(DESCRIPTION OF THE TASK): Write out exactly the lines below that run from the one containing "发表于 2023-12-21 22:11" through the one containing "夏组，在冬后包括后续的广播剧", both included, with no other lines.

BEGIN DATA

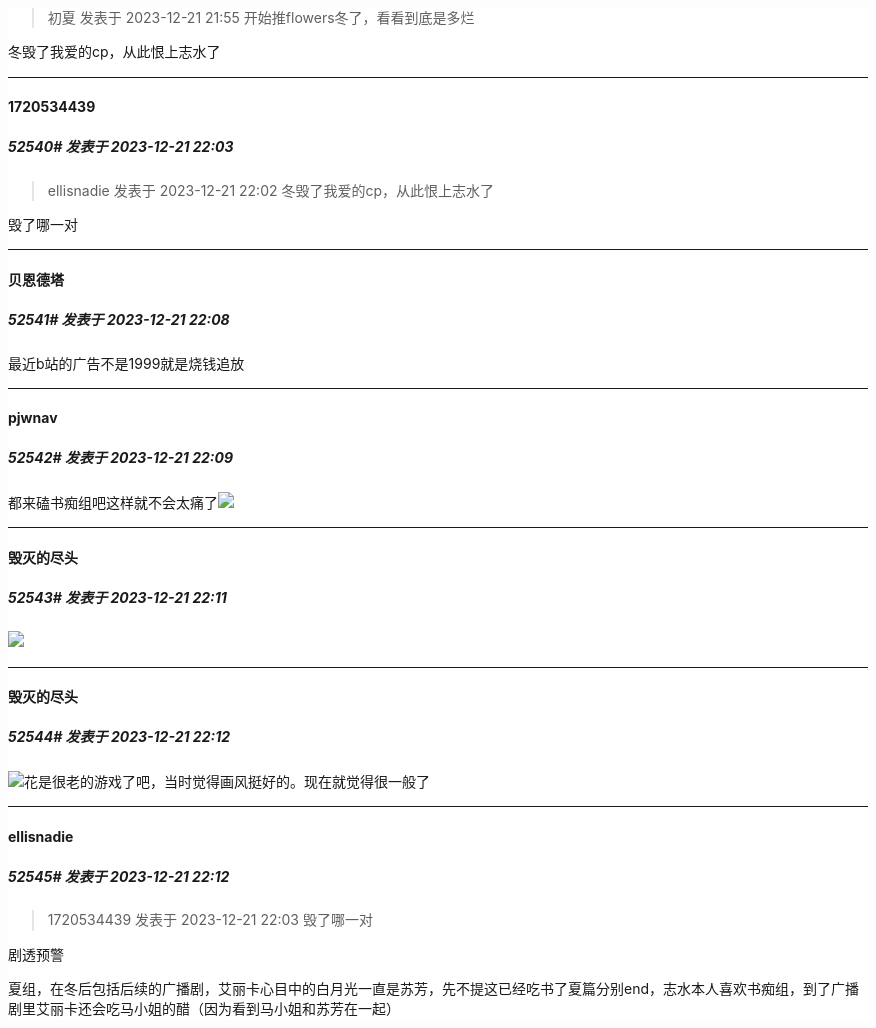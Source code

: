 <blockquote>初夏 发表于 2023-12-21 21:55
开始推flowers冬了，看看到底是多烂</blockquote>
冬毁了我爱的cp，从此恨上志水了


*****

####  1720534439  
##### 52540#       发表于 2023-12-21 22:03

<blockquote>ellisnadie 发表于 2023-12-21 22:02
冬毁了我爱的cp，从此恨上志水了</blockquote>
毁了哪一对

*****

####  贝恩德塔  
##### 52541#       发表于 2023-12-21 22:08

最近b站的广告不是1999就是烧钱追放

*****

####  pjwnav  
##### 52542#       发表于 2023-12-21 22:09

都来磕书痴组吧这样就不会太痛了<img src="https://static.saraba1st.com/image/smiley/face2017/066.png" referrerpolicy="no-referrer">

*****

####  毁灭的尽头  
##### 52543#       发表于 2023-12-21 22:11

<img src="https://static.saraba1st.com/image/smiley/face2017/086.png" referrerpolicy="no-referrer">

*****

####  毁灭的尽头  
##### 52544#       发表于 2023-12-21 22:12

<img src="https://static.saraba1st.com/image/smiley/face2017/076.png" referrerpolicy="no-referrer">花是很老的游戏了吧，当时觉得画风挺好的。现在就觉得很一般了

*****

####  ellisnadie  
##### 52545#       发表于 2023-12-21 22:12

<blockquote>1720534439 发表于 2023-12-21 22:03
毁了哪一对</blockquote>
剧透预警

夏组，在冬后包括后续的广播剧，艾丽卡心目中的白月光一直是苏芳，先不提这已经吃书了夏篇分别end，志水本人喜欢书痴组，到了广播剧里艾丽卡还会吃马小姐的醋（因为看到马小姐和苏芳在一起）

END DATA
BEGIN DATA

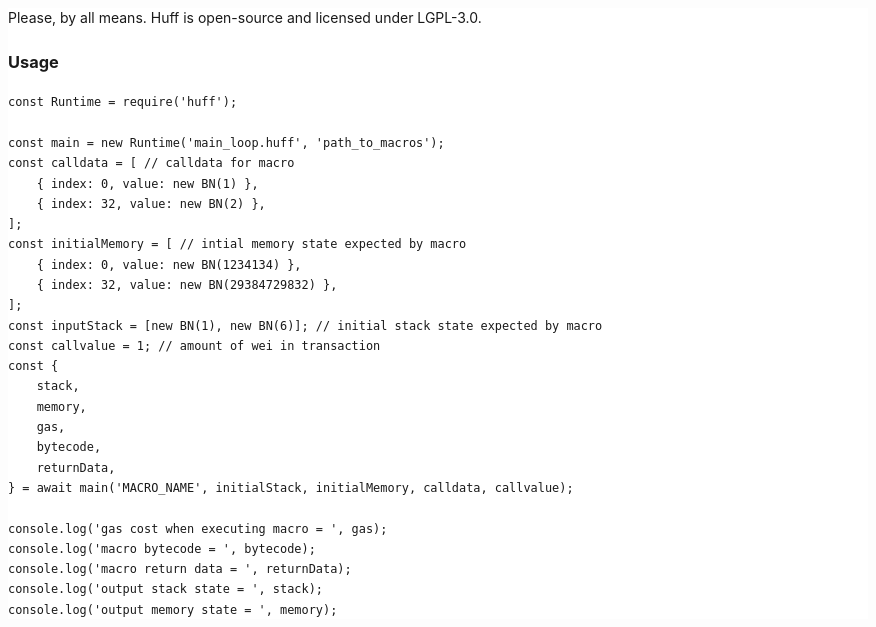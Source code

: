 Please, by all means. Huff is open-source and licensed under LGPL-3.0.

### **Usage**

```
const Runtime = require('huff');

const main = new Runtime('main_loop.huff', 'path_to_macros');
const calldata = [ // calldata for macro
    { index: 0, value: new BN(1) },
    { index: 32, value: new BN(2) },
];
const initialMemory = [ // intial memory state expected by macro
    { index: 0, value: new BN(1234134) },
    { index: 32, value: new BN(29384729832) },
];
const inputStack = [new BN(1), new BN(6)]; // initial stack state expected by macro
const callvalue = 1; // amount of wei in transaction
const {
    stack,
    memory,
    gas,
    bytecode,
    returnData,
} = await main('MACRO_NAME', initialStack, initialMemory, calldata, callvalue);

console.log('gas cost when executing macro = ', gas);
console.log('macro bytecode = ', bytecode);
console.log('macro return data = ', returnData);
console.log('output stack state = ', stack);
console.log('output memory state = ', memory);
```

END DATA

(SOLVED PROBLEM):
##### 52543#       发表于 2023-12-21 22:11

<img src="https://static.saraba1st.com/image/smiley/face2017/086.png" referrerpolicy="no-referrer">

*****

####  毁灭的尽头  
##### 52544#       发表于 2023-12-21 22:12

<img src="https://static.saraba1st.com/image/smiley/face2017/076.png" referrerpolicy="no-referrer">花是很老的游戏了吧，当时觉得画风挺好的。现在就觉得很一般了

*****

####  ellisnadie  
##### 52545#       发表于 2023-12-21 22:12

<blockquote>1720534439 发表于 2023-12-21 22:03
毁了哪一对</blockquote>
剧透预警

夏组，在冬后包括后续的广播剧，艾丽卡心目中的白月光一直是苏芳，先不提这已经吃书了夏篇分别end，志水本人喜欢书痴组，到了广播剧里艾丽卡还会吃马小姐的醋（因为看到马小姐和苏芳在一起）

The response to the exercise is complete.